The Art of Separation

This article discusses important considerations regarding the topic of separation of hardware and software logic, with functional safety certification as a major theme.

Yi Zheng

Jan. 7, 2015

9 min read

Add Us On Google

It may seem odd to see the word “art” in the title of a technology-oriented article. But when it comes to the topic of separation, “art” is the most apropos description of the status quo. If the science of separation existed, it would precisely prescribe the methodology for separating system functions, thereby saving system designers lots of headaches. Unfortunately, the science of separation doesn’t exist. Not yet, anyway. So for now, let’s take a closer look at the “art.”

Download this article in .PDF format
This file type includes high resolution graphics and schematics when applicable.

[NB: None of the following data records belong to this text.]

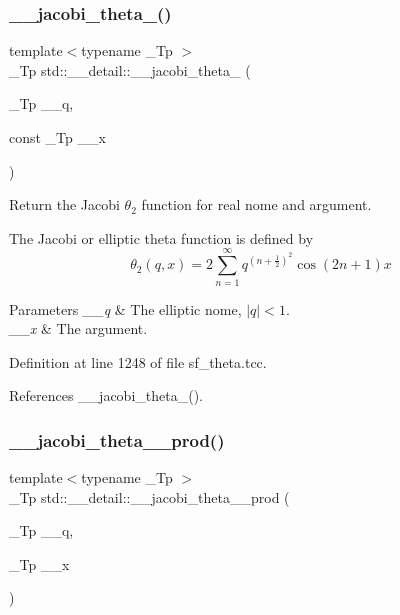 \subsubsection{\texorpdfstring{\+\_\+\+\_\+jacobi\+\_\+theta\+\_()}{\_\_jacobi\_theta\_2()}\hspace{0.1cm}{\footnotesize\ttfamily [2/2]}}
{\footnotesize\ttfamily template$<$typename \+\_\+\+Tp $>$ \\
\+\_\+\+Tp std\+::\+\_\+\+\_\+detail\+::\+\_\+\+\_\+jacobi\+\_\+theta\+\_ (\begin{DoxyParamCaption}\item[{\+\_\+\+Tp}]{\+\_\+\+\_\+q,  }\item[{const \+\_\+\+Tp}]{\+\_\+\+\_\+x }\end{DoxyParamCaption})}

Return the Jacobi $ \theta_2 $ function for real nome and argument.

The Jacobi or elliptic theta function is defined by \[ \theta_2(q,x) = 2\sum_{n=1}^{\infty} q^{(n+\frac{1}{2})^2}\cos{(2n+1)x} \]


\begin{DoxyParams}{Parameters}
{\em \+\_\+\+\_\+q} & The elliptic nome, $ |q| < 1 $. \\
\hline
{\em \+\_\+\+\_\+x} & The argument. \\
\hline
\end{DoxyParams}


Definition at line 1248 of file sf\+\_\+theta.\+tcc.



References \+\_\+\+\_\+jacobi\+\_\+theta\+\_().

\mbox{\label{namespacestd_1_1____detail_acc790f257c25f021704f9c9e1ad9df29}} 
\subsubsection{\texorpdfstring{\+\_\+\+\_\+jacobi\+\_\+theta\+\_\+\_\+prod()}{\_\_jacobi\_theta\_2\_prod()}}
{\footnotesize\ttfamily template$<$typename \+\_\+\+Tp $>$ \\
\+\_\+\+Tp std\+::\+\_\+\+\_\+detail\+::\+\_\+\+\_\+jacobi\+\_\+theta\+\_\+\_\+prod (\begin{DoxyParamCaption}\item[{\+\_\+\+Tp}]{\+\_\+\+\_\+q,  }\item[{\+\_\+\+Tp}]{\+\_\+\+\_\+x }\end{DoxyParamCaption})}

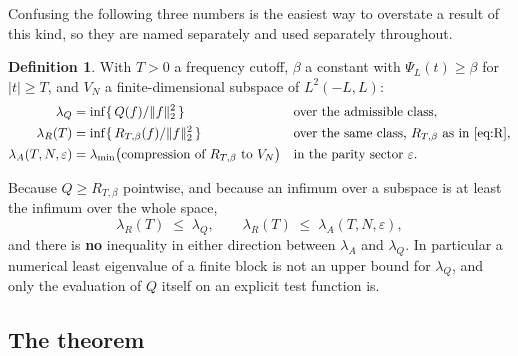 \documentclass[11pt,a4paper]{article}
\theoremstyle{definition}
\newtheorem{definition}[theorem]{Definition}
\theoremstyle{remark}
\newcommand{\lQ}{\lambda_{Q}}
\newcommand{\lR}{\lambda_{R}}
\newcommand{\lA}{\lambda_{A}}
\newcommand{\PsiL}{\Psi_{L}}
\begin{document}
Confusing the following three numbers is the easiest way to overstate a result
of this kind, so they are named separately and used separately throughout.

\begin{definition}
\label{def:three}
With $T > 0$ a frequency cutoff, $\beta$ a constant with $\PsiL(t) \ge \beta$
for $|t| \ge T$, and $V_N$ a finite-dimensional subspace of $L^2(-L,L)$:
\begin{align*}
  \lQ      &= \inf\{\,Q(f)/\|f\|_2^2 \,\}
             && \text{over the admissible class,}\\
  \lR(T)   &= \inf\{\,R_{T,\beta}(f)/\|f\|_2^2 \,\}
             && \text{over the same class, } R_{T,\beta} \text{ as in \eqref{eq:R},}\\
  \lA(T,N,\varepsilon) &= \lambda_{\min}\big(\text{compression of } R_{T,\beta} \text{ to } V_N\big)
             && \text{in the parity sector } \varepsilon .
\end{align*}
\end{definition}

\noindent Because $Q \ge R_{T,\beta}$ pointwise, and because an infimum over a
subspace is at least the infimum over the whole space,
\[
   \lR(T) \;\le\; \lQ , \qquad \lR(T) \;\le\; \lA(T,N,\varepsilon) ,
\]
and there is \textbf{no} inequality in either direction between $\lA$ and $\lQ$.
In particular a numerical least eigenvalue of a finite block is not an upper
bound for $\lQ$, and only the evaluation of $Q$ itself on an explicit test
function is.

\subsection{The theorem}
\end{document}
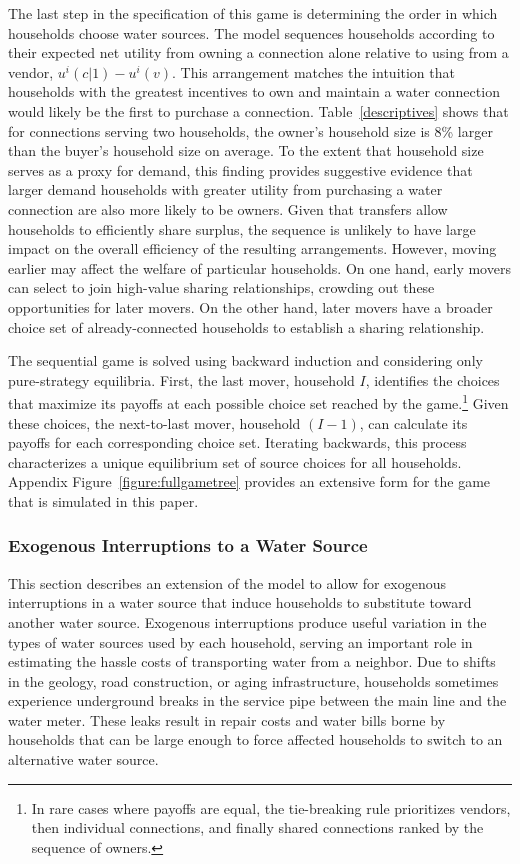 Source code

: \documentclass[12pt]{article}
\begin{document}
The last step in the specification of this game is determining the order in which households choose water sources.  The model sequences households according to their expected net utility from owning a connection alone relative to using from a vendor, $u^{i}(c|1) - u^{i}(v)$.  This arrangement matches the intuition that households with the greatest incentives to own and maintain a water connection would likely be the first to purchase a connection.  Table~\ref{descriptives} shows that for connections serving two households, the owner's household size is 8\% larger than the buyer's household size on average.  To the extent that household size serves as a proxy for demand, this finding provides suggestive evidence that larger demand households with greater utility from purchasing a water connection are also more likely to be owners.  Given that transfers allow households to efficiently share surplus, the sequence is unlikely to have large impact on the overall efficiency of the resulting arrangements.  However, moving earlier may affect the welfare of particular households.  On one hand, early movers can select to join high-value sharing relationships, crowding out these opportunities for later movers.  On the other hand, later movers have a broader choice set of already-connected households to establish a sharing relationship.

The sequential game is solved using backward induction and considering only pure-strategy equilibria.  First, the last mover, household $I$, identifies the choices that maximize its payoffs at each possible choice set reached by the game.\footnote{In rare cases where payoffs are equal, the tie-breaking rule prioritizes vendors, then individual connections, and finally shared connections ranked by the sequence of owners.}  Given these choices, the next-to-last mover, household $(I-1)$, can calculate its payoffs for each corresponding choice set.  Iterating backwards, this process characterizes a unique equilibrium set of source choices for all households.  Appendix Figure~\ref{figure:fullgametree} provides an extensive form for the game that is simulated in this paper.


\subsubsection{Exogenous Interruptions to a Water Source}\label{section:hasslemodel}

This section describes an extension of the model to allow for exogenous interruptions in a water source that induce households to substitute toward another water source.  Exogenous interruptions produce useful variation in the types of water sources used by each household, serving an important role in estimating the hassle costs of transporting water from a neighbor.  Due to shifts in the geology, road construction, or aging infrastructure, households sometimes experience underground breaks in the service pipe between the main line and the water meter.  These leaks result in repair costs and water bills borne by households that can be large enough to force affected households to switch to an alternative water source.
\end{document}
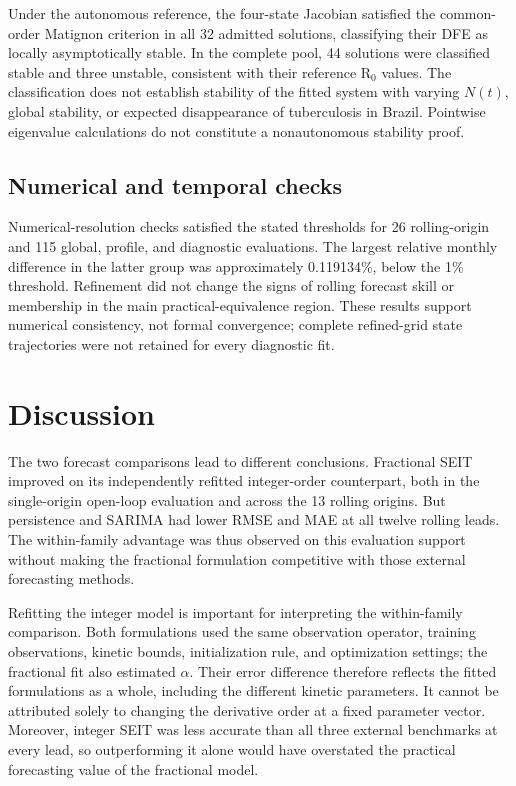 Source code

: \documentclass[pdflatex,sn-mathphys-ay]{sn-jnl}
\begin{document}
Under the autonomous reference, the four-state Jacobian satisfied the common-order Matignon criterion in all 32 admitted solutions, classifying their DFE as locally asymptotically stable. In the complete pool, 44 solutions were classified stable and three unstable, consistent with their reference R$_0$ values. The classification does not establish stability of the fitted system with varying $N(t)$, global stability, or expected disappearance of tuberculosis in Brazil. Pointwise eigenvalue calculations do not constitute a nonautonomous stability proof.

\subsection{Numerical and temporal checks}

Numerical-resolution checks satisfied the stated thresholds for 26 rolling-origin and 115 global, profile, and diagnostic evaluations. The largest relative monthly difference in the latter group was approximately 0.119134\%, below the 1\% threshold. Refinement did not change the signs of rolling forecast skill or membership in the main practical-equivalence region. These results support numerical consistency, not formal convergence; complete refined-grid state trajectories were not retained for every diagnostic fit.

\section{Discussion}

The two forecast comparisons lead to different conclusions. Fractional SEIT improved on its independently refitted integer-order counterpart, both in the single-origin open-loop evaluation and across the 13 rolling origins. But persistence and SARIMA had lower RMSE and MAE at all twelve rolling leads. The within-family advantage was thus observed on this evaluation support without making the fractional formulation competitive with those external forecasting methods.

Refitting the integer model is important for interpreting the within-family comparison. Both formulations used the same observation operator, training observations, kinetic bounds, initialization rule, and optimization settings; the fractional fit also estimated $\alpha$. Their error difference therefore reflects the fitted formulations as a whole, including the different kinetic parameters. It cannot be attributed solely to changing the derivative order at a fixed parameter vector. Moreover, integer SEIT was less accurate than all three external benchmarks at every lead, so outperforming it alone would have overstated the practical forecasting value of the fractional model.
\end{document}
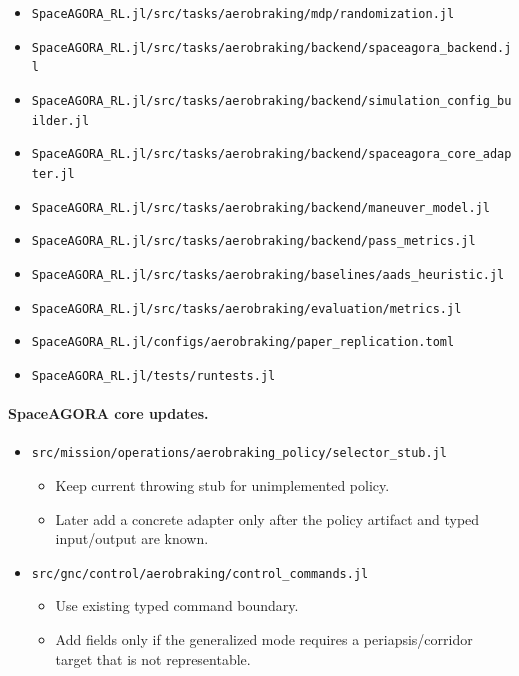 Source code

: \documentclass[11pt]{article}
\begin{document}
\begin{itemize}
\item \texttt{SpaceAGORA\_RL.jl/src/tasks/aerobraking/mdp/randomization.jl}
\item \texttt{SpaceAGORA\_RL.jl/src/tasks/aerobraking/backend/spaceagora\_backend.jl}
\item \texttt{SpaceAGORA\_RL.jl/src/tasks/aerobraking/backend/simulation\_config\_builder.jl}
\item \texttt{SpaceAGORA\_RL.jl/src/tasks/aerobraking/backend/spaceagora\_core\_adapter.jl}
\item \texttt{SpaceAGORA\_RL.jl/src/tasks/aerobraking/backend/maneuver\_model.jl}
\item \texttt{SpaceAGORA\_RL.jl/src/tasks/aerobraking/backend/pass\_metrics.jl}
\item \texttt{SpaceAGORA\_RL.jl/src/tasks/aerobraking/baselines/aads\_heuristic.jl}
\item \texttt{SpaceAGORA\_RL.jl/src/tasks/aerobraking/evaluation/metrics.jl}
\item \texttt{SpaceAGORA\_RL.jl/configs/aerobraking/paper\_replication.toml}
\item \texttt{SpaceAGORA\_RL.jl/tests/runtests.jl}
\end{itemize}

\paragraph{SpaceAGORA core updates.}

\begin{itemize}
\item \texttt{src/mission/operations/aerobraking\_policy/selector\_stub.jl}
\begin{itemize}
\item Keep current throwing stub for unimplemented policy.
\item Later add a concrete adapter only after the policy artifact and typed input/output are known.

\end{itemize}
\item \texttt{src/gnc/control/aerobraking/control\_commands.jl}
\begin{itemize}
\item Use existing typed command boundary.
\item Add fields only if the generalized mode requires a periapsis/corridor target that is not representable.
\end{itemize}
\end{itemize}
\end{document}
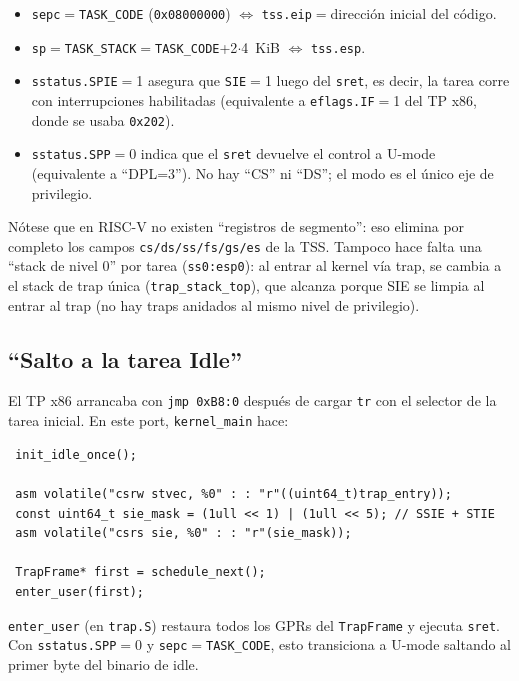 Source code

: \begin{itemize}
  \item \texttt{sepc}$=$\texttt{TASK\_CODE} (\texttt{0x08000000}) $\Leftrightarrow$ \texttt{tss.eip}$=$dirección inicial
  del código.
  \item \texttt{sp}$=$\texttt{TASK\_STACK}$=$\texttt{TASK\_CODE}+2$\cdot$4~KiB $\Leftrightarrow$ \texttt{tss.esp}.
  \item \texttt{sstatus.SPIE}$=$1 asegura que \texttt{SIE}$=$1 luego del \texttt{sret}, es decir, la tarea corre con
  interrupciones habilitadas (equivalente a \texttt{eflags.IF}$=$1 del TP x86, donde se usaba \texttt{0x202}).
  \item \texttt{sstatus.SPP}$=$0 indica que el \texttt{sret} devuelve el control a U-mode (equivalente a ``DPL=3''). No
  hay ``CS'' ni ``DS''; el modo es el único eje de privilegio.
\end{itemize}

Nótese que en RISC-V no existen ``registros de segmento'': eso elimina por completo los campos
\texttt{cs/ds/ss/fs/gs/es} de la TSS. Tampoco hace falta una ``stack de nivel 0'' por tarea (\texttt{ss0:esp0}): al
entrar al kernel vía trap, se cambia a el stack de trap única (\texttt{trap\_stack\_top}), que alcanza porque SIE se
limpia al entrar al trap (no hay traps anidados al mismo nivel de privilegio).

\subsection{``Salto a la tarea Idle''}

El TP x86 arrancaba con \texttt{jmp 0xB8:0} después de cargar \texttt{tr} con el selector de la tarea inicial. En este
port, \texttt{kernel\_main} hace:

\begin{codesnippet}
\begin{verbatim}
 init_idle_once();

 asm volatile("csrw stvec, %0" : : "r"((uint64_t)trap_entry));
 const uint64_t sie_mask = (1ull << 1) | (1ull << 5); // SSIE + STIE
 asm volatile("csrs sie, %0" : : "r"(sie_mask));

 TrapFrame* first = schedule_next();
 enter_user(first);
\end{verbatim}
\end{codesnippet}

\texttt{enter\_user} (en \texttt{trap.S}) restaura todos los GPRs del \texttt{TrapFrame} y ejecuta \texttt{sret}. Con
\texttt{sstatus.SPP}$=$0 y \texttt{sepc}$=$\texttt{TASK\_CODE}, esto transiciona a U-mode saltando al primer byte del
binario de idle.

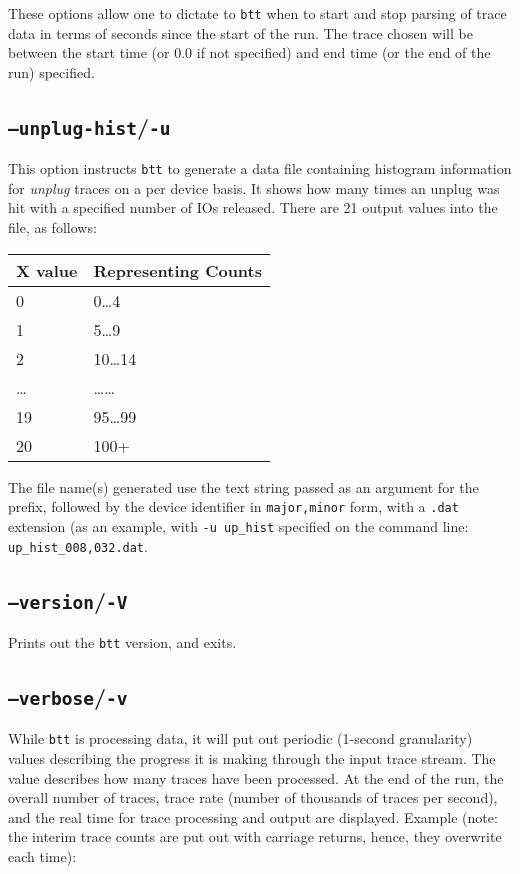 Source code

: \documentclass{article}
\begin{document}
  These options allow one to dictate to \texttt{btt} when to start and stop
  parsing of trace data in terms of seconds since the start of the run. The
  trace chosen will be between the start time (or 0.0 if not
  specified) and end time (or the end of the run) specified.

\subsection{\label{sec:o-u}\texttt{--unplug-hist}/\texttt{-u}}

  This option instructs \texttt{btt} to generate a data file containing
  histogram information for \emph{unplug} traces on a per device
  basis. It shows how many times an unplug was hit with a specified
  number of IOs released. There are 21 output values into the file, as
  follows:

  \medskip
  \begin{tabular}{ll}
\textbf{X value} & \textbf{Representing Counts} \\\hline
0 & 0\dots\/4 \\
1 & 5\dots\/9 \\
2 & 10\dots\/14 \\
\dots & \dots\dots\\
19 & 95\dots\/99 \\
20 & 100+ \\
  \end{tabular}

  \medskip
  The file name(s) generated use the text string passed as an argument for
  the prefix, followed by the device identifier in \texttt{major,minor}
  form, with a \texttt{.dat} extension (as an example, with \texttt{-u
  up\_hist} specified on the command line: \texttt{up\_hist\_008,032.dat}.

\subsection{\label{sec:o-V}\texttt{--version}/\texttt{-V}}

  Prints out the \texttt{btt} version, and exits.

\subsection{\label{sec:o-v}\texttt{--verbose}/\texttt{-v}}

  While \texttt{btt} is processing data, it will put out periodic (1-second
  granularity) values describing the progress it is making through the
  input trace stream. The value describes how many traces have been
  processed. At the end of the run, the overall number of traces, trace
  rate (number of thousands of traces per second), and the real time for
  trace processing and output are displayed. Example (note: the interim
  trace counts are put out with carriage returns, hence, they overwrite
  each time):
\end{document}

The objects we’re trying to separate constitute parts of a system—for the purpose of this article, a system that consists of hardware and software. In the “good old days” when systems were simple, there was little need for separation. It would be pretty meaningless to separate one function from another in a single-threaded program running on a microprocessor designed to perform a simple task.

However, as powerful multicore hardware increases system complexity, meaning hundreds of thousands of lines of software code, the need for separation quickly becomes critical. This need intensifies when adding safety certification to the list of requirements to provide a publicly recognized level of guarantee of system reliability.

Seizing Control

The goal of separation can be boiled down to one word: control. Whether it is development costs, delivery schedules, future evolution, or product features and quality, various stakeholders—from senior management to programmers—want to take charge of the factors that matter most to them. In fact, separation is a strategy that influences controllability on almost every level. Shown is a fictitious system that controls an external actuator performing a safety-critical function (see the figure). The system communicates with other systems over some form of bus and writes data into logs stored in a file system while sending information to be displayed on a graphical user interface (GUI).

Electronicdesign Com Sites Electronicdesign com Files Uploads 2015 01 Qnx Diagram Final Cropped

This system, which controls an external actuator performing a safety-critical function, communicates with other systems over a bus and writes data into logs stored in a file system, as well as send information to a GUI display.

The most simplistic design is to pile all functions together into a single software block and run it on a microprocessor. However, the time and effort saved to avoid a sophisticated system design will be negated many times over by the drawbacks of a system without separation. A malfunction of the data-logging function could negatively affect the control function and cause a critical failure on the actuator, which may, in turn, lead to human or property damage. Increasing system complexity heightens the probability of failure in critical components (due to external interferences). In fact, this is one of the key drivers behind the burgeoning safety standards for various markets in recent years.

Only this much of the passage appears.